** Exercise details **
Your response should be every line from the entries that includes the string "overridden".
▬▬▬▬▬▬▬▬▬▬
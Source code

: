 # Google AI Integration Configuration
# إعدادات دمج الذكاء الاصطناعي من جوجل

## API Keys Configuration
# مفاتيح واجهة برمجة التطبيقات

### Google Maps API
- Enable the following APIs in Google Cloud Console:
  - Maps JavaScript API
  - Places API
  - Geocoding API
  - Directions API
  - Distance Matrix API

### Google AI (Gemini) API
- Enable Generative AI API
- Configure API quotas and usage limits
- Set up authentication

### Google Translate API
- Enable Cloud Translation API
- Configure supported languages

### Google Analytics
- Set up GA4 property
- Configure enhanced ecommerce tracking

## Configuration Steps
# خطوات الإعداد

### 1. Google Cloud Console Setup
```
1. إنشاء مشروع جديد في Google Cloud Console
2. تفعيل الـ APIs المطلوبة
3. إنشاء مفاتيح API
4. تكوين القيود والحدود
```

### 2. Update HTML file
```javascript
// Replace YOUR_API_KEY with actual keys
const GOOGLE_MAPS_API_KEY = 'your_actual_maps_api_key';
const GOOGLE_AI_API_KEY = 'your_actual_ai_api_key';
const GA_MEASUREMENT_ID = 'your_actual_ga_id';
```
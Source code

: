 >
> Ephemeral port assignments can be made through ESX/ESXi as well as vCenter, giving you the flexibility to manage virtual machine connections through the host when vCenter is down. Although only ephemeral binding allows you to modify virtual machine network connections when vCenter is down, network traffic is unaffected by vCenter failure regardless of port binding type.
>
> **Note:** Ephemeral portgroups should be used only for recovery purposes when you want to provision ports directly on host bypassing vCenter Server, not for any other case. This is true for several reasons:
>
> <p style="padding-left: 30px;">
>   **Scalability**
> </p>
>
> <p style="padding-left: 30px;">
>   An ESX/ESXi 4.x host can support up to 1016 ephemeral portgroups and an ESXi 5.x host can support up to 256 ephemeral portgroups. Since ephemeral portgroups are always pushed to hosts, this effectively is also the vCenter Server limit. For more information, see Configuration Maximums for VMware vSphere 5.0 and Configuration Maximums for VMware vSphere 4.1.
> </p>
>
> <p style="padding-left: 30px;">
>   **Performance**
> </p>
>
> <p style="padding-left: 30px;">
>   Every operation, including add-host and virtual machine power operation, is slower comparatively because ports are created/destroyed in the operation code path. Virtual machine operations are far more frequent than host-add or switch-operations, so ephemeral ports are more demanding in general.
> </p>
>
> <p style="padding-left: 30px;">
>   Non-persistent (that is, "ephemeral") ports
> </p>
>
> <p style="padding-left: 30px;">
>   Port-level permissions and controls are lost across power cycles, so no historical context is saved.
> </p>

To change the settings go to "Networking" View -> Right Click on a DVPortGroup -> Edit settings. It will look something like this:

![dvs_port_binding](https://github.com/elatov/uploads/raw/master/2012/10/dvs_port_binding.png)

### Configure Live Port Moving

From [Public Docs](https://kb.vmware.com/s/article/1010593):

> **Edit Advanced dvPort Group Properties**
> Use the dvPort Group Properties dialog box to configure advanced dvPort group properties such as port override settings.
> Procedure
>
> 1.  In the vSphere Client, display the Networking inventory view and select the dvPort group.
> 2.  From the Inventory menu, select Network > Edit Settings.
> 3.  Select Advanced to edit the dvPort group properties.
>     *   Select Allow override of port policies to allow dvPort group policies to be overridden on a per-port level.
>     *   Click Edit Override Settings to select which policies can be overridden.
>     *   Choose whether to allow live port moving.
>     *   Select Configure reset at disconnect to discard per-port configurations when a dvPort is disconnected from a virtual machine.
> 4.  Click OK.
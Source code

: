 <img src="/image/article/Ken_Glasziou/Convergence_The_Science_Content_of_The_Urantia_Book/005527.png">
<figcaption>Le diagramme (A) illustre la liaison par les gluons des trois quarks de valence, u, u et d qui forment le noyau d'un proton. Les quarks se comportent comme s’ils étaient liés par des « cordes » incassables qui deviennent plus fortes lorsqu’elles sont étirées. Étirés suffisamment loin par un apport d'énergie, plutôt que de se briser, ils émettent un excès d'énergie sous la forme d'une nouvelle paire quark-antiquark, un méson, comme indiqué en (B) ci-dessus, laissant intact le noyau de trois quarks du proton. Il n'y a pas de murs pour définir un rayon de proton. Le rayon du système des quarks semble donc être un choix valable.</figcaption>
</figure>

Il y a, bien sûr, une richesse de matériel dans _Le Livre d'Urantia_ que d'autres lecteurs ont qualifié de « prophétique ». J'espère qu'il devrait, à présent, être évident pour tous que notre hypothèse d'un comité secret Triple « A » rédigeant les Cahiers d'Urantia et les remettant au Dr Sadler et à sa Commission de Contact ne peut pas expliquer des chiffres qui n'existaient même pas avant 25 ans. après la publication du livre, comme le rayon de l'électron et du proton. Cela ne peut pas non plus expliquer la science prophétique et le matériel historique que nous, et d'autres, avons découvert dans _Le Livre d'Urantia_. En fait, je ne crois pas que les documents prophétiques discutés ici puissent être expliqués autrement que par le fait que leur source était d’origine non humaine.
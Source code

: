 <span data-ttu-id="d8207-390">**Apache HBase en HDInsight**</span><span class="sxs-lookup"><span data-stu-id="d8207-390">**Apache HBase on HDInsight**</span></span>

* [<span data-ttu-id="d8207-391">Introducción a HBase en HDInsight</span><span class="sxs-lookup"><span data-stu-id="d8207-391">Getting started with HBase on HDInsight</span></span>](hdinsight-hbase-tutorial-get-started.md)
▬▬▬▬▬▬▬▬▬▬
** Response to this exercise **
>     *   Select Allow override of port policies to allow dvPort group policies to be overridden on a per-port level.
>     *   Click Edit Override Settings to select which policies can be overridden.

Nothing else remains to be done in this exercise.